### Instructions for the task
Comb the records below for the string "fizyr" and copy each line where it turns up.

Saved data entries
↓↓↓

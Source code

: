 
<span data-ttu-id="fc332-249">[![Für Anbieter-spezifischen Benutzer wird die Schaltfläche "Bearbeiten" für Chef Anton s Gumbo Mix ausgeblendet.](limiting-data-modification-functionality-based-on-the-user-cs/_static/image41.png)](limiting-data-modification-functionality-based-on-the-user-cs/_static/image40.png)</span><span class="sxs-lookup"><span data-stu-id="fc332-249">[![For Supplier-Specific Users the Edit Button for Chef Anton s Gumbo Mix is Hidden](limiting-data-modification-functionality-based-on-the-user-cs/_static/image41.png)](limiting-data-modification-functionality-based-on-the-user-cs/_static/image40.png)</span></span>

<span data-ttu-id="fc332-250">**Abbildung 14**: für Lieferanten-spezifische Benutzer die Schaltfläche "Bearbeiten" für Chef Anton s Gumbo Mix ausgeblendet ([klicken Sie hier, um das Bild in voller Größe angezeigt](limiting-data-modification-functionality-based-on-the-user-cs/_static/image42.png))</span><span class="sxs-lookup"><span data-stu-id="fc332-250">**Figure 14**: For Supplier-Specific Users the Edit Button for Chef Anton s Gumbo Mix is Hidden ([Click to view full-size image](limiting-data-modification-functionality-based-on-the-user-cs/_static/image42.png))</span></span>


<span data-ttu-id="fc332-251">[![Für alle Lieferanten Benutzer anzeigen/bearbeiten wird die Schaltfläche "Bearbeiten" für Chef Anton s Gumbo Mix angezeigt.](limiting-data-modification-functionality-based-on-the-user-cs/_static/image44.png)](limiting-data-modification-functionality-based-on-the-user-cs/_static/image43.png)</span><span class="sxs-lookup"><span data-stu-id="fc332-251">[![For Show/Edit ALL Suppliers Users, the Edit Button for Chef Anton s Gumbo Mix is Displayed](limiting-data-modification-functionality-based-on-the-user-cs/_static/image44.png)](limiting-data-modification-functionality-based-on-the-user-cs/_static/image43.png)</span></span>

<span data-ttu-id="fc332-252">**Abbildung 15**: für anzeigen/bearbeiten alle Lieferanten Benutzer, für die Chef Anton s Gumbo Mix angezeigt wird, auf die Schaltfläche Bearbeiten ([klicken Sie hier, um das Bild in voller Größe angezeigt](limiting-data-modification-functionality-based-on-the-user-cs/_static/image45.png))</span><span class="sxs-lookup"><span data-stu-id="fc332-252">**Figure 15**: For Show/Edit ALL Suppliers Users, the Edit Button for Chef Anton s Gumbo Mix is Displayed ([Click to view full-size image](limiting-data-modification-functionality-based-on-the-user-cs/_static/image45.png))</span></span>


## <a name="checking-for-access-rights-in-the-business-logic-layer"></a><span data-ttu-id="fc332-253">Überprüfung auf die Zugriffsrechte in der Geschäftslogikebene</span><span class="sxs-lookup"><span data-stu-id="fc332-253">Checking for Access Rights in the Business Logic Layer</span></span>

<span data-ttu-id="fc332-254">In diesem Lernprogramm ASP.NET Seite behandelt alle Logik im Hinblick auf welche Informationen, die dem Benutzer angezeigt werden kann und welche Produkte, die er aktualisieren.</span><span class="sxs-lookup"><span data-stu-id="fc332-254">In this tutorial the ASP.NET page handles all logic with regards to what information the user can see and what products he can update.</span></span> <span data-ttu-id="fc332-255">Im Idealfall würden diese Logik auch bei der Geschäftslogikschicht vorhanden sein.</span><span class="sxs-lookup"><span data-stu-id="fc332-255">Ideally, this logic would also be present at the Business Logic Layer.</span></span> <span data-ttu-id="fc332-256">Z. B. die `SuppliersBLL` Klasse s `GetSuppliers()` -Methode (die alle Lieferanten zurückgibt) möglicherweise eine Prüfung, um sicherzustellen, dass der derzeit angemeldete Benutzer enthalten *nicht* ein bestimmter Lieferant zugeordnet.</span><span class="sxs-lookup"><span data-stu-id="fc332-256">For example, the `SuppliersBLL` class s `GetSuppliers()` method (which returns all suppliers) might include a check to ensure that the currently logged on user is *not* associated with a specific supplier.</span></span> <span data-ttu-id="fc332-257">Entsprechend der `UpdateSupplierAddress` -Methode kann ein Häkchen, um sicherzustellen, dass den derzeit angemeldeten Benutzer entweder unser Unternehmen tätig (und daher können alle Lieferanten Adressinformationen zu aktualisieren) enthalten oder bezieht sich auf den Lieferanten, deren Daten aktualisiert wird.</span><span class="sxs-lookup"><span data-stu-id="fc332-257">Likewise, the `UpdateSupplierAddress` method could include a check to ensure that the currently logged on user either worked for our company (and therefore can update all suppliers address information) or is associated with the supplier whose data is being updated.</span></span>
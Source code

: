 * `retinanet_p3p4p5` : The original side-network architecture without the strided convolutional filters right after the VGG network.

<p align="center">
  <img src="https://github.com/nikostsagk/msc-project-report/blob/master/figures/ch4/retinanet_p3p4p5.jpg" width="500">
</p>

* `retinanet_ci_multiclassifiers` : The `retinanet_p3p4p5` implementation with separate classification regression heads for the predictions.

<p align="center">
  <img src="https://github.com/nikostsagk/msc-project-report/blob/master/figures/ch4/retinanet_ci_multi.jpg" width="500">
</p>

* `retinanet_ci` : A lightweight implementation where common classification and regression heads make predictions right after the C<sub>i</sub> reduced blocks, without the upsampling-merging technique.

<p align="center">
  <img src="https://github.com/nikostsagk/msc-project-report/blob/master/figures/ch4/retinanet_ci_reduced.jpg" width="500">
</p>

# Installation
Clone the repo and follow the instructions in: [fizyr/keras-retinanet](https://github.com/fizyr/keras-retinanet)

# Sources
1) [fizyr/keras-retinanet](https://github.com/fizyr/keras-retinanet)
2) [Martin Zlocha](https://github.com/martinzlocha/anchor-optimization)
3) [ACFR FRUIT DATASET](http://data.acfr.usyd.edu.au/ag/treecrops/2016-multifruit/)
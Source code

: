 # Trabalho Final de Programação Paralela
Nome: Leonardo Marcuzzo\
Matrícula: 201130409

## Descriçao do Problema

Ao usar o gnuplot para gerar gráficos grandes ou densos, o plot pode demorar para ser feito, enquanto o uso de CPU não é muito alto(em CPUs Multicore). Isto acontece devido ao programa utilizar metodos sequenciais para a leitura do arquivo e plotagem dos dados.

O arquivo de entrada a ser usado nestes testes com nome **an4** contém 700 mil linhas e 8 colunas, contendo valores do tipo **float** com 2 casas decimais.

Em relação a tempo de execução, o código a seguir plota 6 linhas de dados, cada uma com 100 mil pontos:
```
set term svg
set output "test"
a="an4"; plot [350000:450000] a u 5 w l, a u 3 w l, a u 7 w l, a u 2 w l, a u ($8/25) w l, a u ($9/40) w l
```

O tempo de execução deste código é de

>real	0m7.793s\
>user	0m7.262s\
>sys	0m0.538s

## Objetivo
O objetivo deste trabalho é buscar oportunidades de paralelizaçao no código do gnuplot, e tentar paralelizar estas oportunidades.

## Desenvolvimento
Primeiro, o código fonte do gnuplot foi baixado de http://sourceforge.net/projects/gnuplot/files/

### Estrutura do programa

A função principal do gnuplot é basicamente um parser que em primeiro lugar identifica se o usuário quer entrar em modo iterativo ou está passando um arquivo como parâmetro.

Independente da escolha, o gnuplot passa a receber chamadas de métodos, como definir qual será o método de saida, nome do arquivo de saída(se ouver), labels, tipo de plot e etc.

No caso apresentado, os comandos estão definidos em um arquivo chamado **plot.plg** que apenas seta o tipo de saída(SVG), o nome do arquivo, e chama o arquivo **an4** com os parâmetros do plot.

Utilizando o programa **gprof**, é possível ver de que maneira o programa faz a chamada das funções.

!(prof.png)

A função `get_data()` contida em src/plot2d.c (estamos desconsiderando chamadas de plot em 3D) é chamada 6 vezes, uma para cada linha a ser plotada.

↑↑↑

### Task solution
Clone the repo and follow the instructions in: [fizyr/keras-retinanet](https://github.com/fizyr/keras-retinanet)
1) [fizyr/keras-retinanet](https://github.com/fizyr/keras-retinanet)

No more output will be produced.